Thursday, October 15, 2009

Text and Context

Through the ever perplexing debate of literacy's promotion of thought, one central issue remains mentioned and glossed over--without context, text ceases to exist. Thought, though it may be further expressed verbatim through text, cannot be said to appear in a more cognitive manner solely because of the production of text as a technology. Because, if one thinks of aurality and understanding as technologies, it could also be hypothesized that the ability to reflect at a higher level of cognition does not begin with the visual stimulation of the text, but in another area of the recesses of the mind. In this way, one may not be said to posses a greater objectionality, just because he is able to reflect upon the written word. Reflection is internal. Here, I agree with Mona's statement that, "writing does restructure thought." However, I respectfully disagree that one hears "every word, and every inflection." I can remember numerous times where I have been involved in an aural literacy-event and have missed many intonations, words, and even complete ideas. I believe that neither form of expression--aural/oral utterance and written--offers a greater importance. Each equally, effectively convey thought.

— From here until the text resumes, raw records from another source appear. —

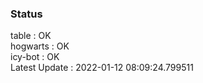 ### Status


table : OK  
hogwarts : OK  
icy-bot : OK  
Latest Update : 2022-01-12 08:09:24.799511
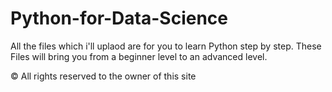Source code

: # Python-for-Data-Science

All the files which i'll uplaod are for you to learn Python step by step. These Files will bring you from a beginner level to an advanced level.


© All rights reserved to the owner of this site
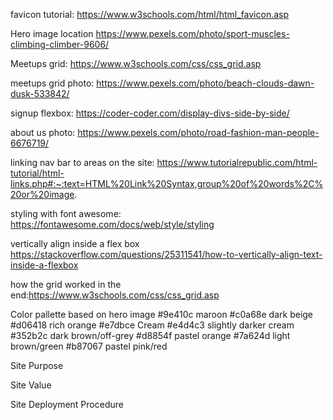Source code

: favicon tutorial: https://www.w3schools.com/html/html_favicon.asp

Hero image location https://www.pexels.com/photo/sport-muscles-climbing-climber-9606/

Meetups grid: https://www.w3schools.com/css/css_grid.asp

meetups grid photo: https://www.pexels.com/photo/beach-clouds-dawn-dusk-533842/

signup flexbox: https://coder-coder.com/display-divs-side-by-side/

about us photo: https://www.pexels.com/photo/road-fashion-man-people-6676719/

linking nav bar to areas on the site: https://www.tutorialrepublic.com/html-tutorial/html-links.php#:~:text=HTML%20Link%20Syntax,group%20of%20words%2C%20or%20image.

styling with font awesome: https://fontawesome.com/docs/web/style/styling

vertically align inside a flex box https://stackoverflow.com/questions/25311541/how-to-vertically-align-text-inside-a-flexbox

how the grid worked in the end:https://www.w3schools.com/css/css_grid.asp

Color pallette based on hero image
#9e410c maroon
#c0a68e dark beige
#d06418 rich orange
#e7dbce Cream
#e4d4c3 slightly darker cream
#352b2c dark brown/off-grey
#d8854f pastel orange
#7a624d light brown/green
#b87067 pastel pink/red

Site Purpose

Site Value

Site Deployment Procedure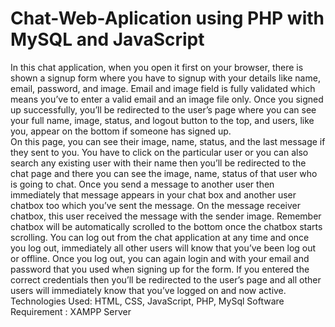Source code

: # Chat-Web-Aplication using PHP with MySQL and JavaScript
In this chat application, when you open it first on your browser, there is shown a signup form where you have to signup with your details like name, email, password, and image. Email and image field is fully validated which means you’ve to enter a valid email and an image file only. Once you signed up successfully, you’ll be redirected to the user’s page where you can see your full name, image, status, and logout button to the top, and users, like you, appear on the bottom if someone has signed up.  
On this page, you can see their image, name, status, and the last message if they sent to you. You have to click on the particular user or you can also search any existing user with their name then you’ll be redirected to the chat page and there you can see the image, name, status of that user who is going to chat. Once you send a message to another user then immediately that message appears in your chat box and another user chatbox too which you’ve sent the message. On the message receiver chatbox, this user received the message with the sender image.
Remember chatbox will be automatically scrolled to the bottom once the chatbox starts scrolling. You can log out from the chat application at any time and once you log out, immediately all other users will know that you’ve been log out or offline. Once you log out, you can again login and with your email and password that you used when signing up for the form. If you entered the correct credentials then you’ll be redirected to the user’s page and all other users will immediately know that you’ve logged on and now active.
Technologies Used:
HTML, CSS, JavaScript, PHP, MySql
Software Requirement : XAMPP Server
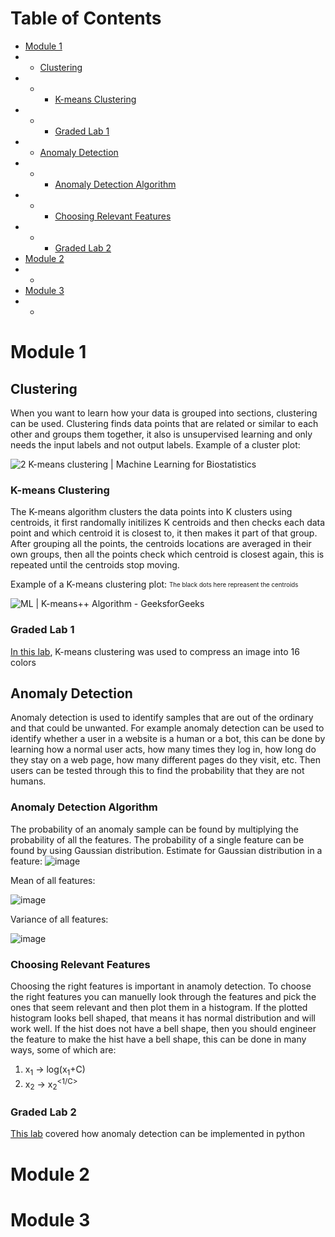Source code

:  # Table of Contents
 - [Module 1](#module-1)
 - - [Clustering](#Clustering)
 - - - [K-means Clustering](#K-means-Clustering)
 - - - [Graded Lab 1](Graded-Lab-1)
 - - [Anomaly Detection](#Anomaly-Detection)
 - - - [Anomaly Detection Algorithm](#Anomaly-Detection-Algorithm)
 - - - [Choosing Relevant Features](#Choosing-Relevant-Features)
 - - - [Graded Lab 2](#Graded-Lab-2)
 - [Module 2](#module-2)
 - - 
 - [Module 3](#module-3)
 - -
 
# Module 1
## Clustering
When you want to learn how your data is grouped into sections, clustering can be used. Clustering finds data points that are related or similar to each other and groups them together, it also is unsupervised learning and only needs the input labels and not output labels.
Example of a cluster plot:

![2 K-means clustering | Machine Learning for Biostatistics](https://bookdown.org/tpinto_home/Unsupervised-learning/kmeans.png)


### K-means Clustering
The K-means algorithm clusters the data points into K clusters using centroids, it first randomally initilizes K centroids and then checks each data point and which centroid it is closest to, it then makes it part of that group. After grouping all the points, the centroids locations are averaged in their own groups, then all the points check which centroid is closest again, this is repeated until the centroids stop moving.

Example of a K-means clustering plot:
<sub><sup>The black dots here repreasent the centroids</sup></sub>

![ML | K-means++ Algorithm - GeeksforGeeks](https://media.geeksforgeeks.org/wp-content/uploads/20190812011831/Screenshot-2019-08-12-at-1.09.42-AM.png)

### Graded Lab 1
[In this lab](C3_W1_KMeans_Assignment.ipynb), K-means clustering was used to compress an image into 16 colors

## Anomaly Detection
Anomaly detection is used to identify samples that are out of the ordinary and that could be unwanted. For example anomaly detection can be used to identify whether a user in a website is a human or a bot, this can be done by learning how a normal user acts, how many times they log in, how long do they stay on a web page, how many different pages do they visit, etc. Then users can be tested through this to find the probability that they are not humans.

### Anomaly Detection Algorithm
The probability of an anomaly sample can be found by multiplying the probability of all the features. The probability of a single feature can be found by using Gaussian distribution.
Estimate for Gaussian distribution in a feature:
 ![image](https://user-images.githubusercontent.com/121340570/235346056-0b26b9fa-514c-4c18-841c-2e9f95d87bcb.png)
 
Mean of all features:

![image](https://user-images.githubusercontent.com/121340570/235346181-5a78abf2-8b1b-47db-9ec0-09a7c1e9e50e.png)

Variance of all features:

![image](https://user-images.githubusercontent.com/121340570/235346209-92a7ce3f-529a-40ec-8169-ce994bf6bbc6.png)

### Choosing Relevant Features
Choosing the right features is important in anamoly detection. To choose the right features you can manuelly look through the features and pick the ones that seem relevant and then plot them in a histogram. 
If the plotted histogram looks bell shaped, that means it has normal distribution and will work well. If the hist does not have a bell shape, then you should engineer the feature to make the hist have a bell shape, this can be done in many ways, some of which are: 
1. x<sub>1</sub> → log(x<sub>1</sub>+C)
2. x<sub>2</sub> → x<sub>2</sub><sup><1/C></sup>

### Graded Lab 2
[This lab](C3_W1_Anomaly_Detection.ipynb) covered how anomaly detection can be implemented in python

 
 # Module 2
 
 # Module 3
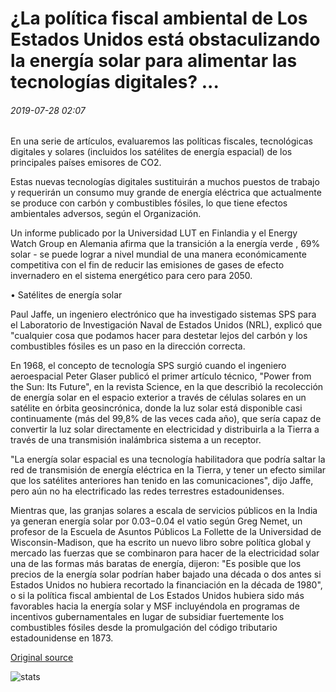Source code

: # ¿La política fiscal ambiental de Los Estados Unidos está obstaculizando la energía solar para alimentar las tecnologías digitales? ...

###### 2019-07-28 02:07

En una serie de artículos, evaluaremos las políticas fiscales, tecnológicas digitales y solares (incluidos los satélites de energía espacial) de los principales países emisores de CO2.

Estas nuevas tecnologías digitales sustituirán a muchos puestos de trabajo y requerirán un consumo muy grande de energía eléctrica que actualmente se produce con carbón y combustibles fósiles, lo que tiene efectos ambientales adversos, según el Organización.

Un informe publicado por la Universidad LUT en Finlandia y el Energy Watch Group en Alemania afirma que la transición a la energía verde , 69% solar - se puede lograr a nivel mundial de una manera económicamente competitiva con el fin de reducir las emisiones de gases de efecto invernadero en el sistema energético para cero para 2050.

• Satélites de energía solar

Paul Jaffe, un ingeniero electrónico que ha investigado sistemas SPS para el Laboratorio de Investigación Naval de Estados Unidos (NRL), explicó que "cualquier cosa que podamos hacer para destetar lejos del carbón y los combustibles fósiles es un paso en la dirección correcta.

En 1968, el concepto de tecnología SPS surgió cuando el ingeniero aeroespacial Peter Glaser publicó el primer artículo técnico, "Power from the Sun: Its Future", en la revista Science, en la que describió la recolección de energía solar en el espacio exterior a través de células solares en un satélite en órbita geosincrónica, donde la luz solar está disponible casi continuamente (más del 99,8% de las veces cada año), que sería capaz de convertir la luz solar directamente en electricidad y distribuirla a la Tierra a través de una transmisión inalámbrica sistema a un receptor.

"La energía solar espacial es una tecnología habilitadora que podría saltar la red de transmisión de energía eléctrica en la Tierra, y tener un efecto similar que los satélites anteriores han tenido en las comunicaciones", dijo Jaffe, pero aún no ha electrificado las redes terrestres estadounidenses.

Mientras que, las granjas solares a escala de servicios públicos en la India ya generan energía solar por $0.03-$0.04 el vatio según Greg Nemet, un profesor de la Escuela de Asuntos Públicos La Follette de la Universidad de Wisconsin-Madison, que ha escrito un nuevo libro sobre política global y mercado las fuerzas que se combinaron para hacer de la electricidad solar una de las formas más baratas de energía, dijeron: "Es posible que los precios de la energía solar podrían haber bajado una década o dos antes si Estados Unidos no hubiera recortado la financiación en la década de 1980", o si la política fiscal ambiental de Los Estados Unidos hubiera sido más favorables hacia la energía solar y MSF incluyéndola en programas de incentivos gubernamentales en lugar de subsidiar fuertemente los combustibles fósiles desde la promulgación del código tributario estadounidense en 1873.

[Original source](https://cointelegraph.com/news/is-us-environmental-tax-policy-hindering-solar-power-to-fuel-digital-technologies)

![stats](https://c.statcounter.com/11760860/0/a89fa40b/1/ "stats")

Addressing the idea that Ong proposes of literacy living in the "autonomous" mode, I offer once again that context dominates this arena, and squash the notion that it is independent of the surrounding elements. Because of this, the ideological model that Lankshear (and Ong, at times) proposes seems to operate more cohesively in the world of literacy. I completely agree with the notion of multiple literacies, because it is the social context of the literacy which is important. In this fashion, context operates on a broader spectrum; it moves out of the technological forum, and into the temporal. Context has everything to do with everything, because life--as a whole--is not an isolated occurrence.

And life, because it changes as we live it, dictates the inexorable fact of an ever changing set of contexts with which one views existence. Such is it that there cannot be a "neutrality" in literacy. Nothing exists in a state of neutrality. And nothingness, because of its complexity resides beyond human comprehension. It cannot be understood with an innumerable amount of spoken or written words.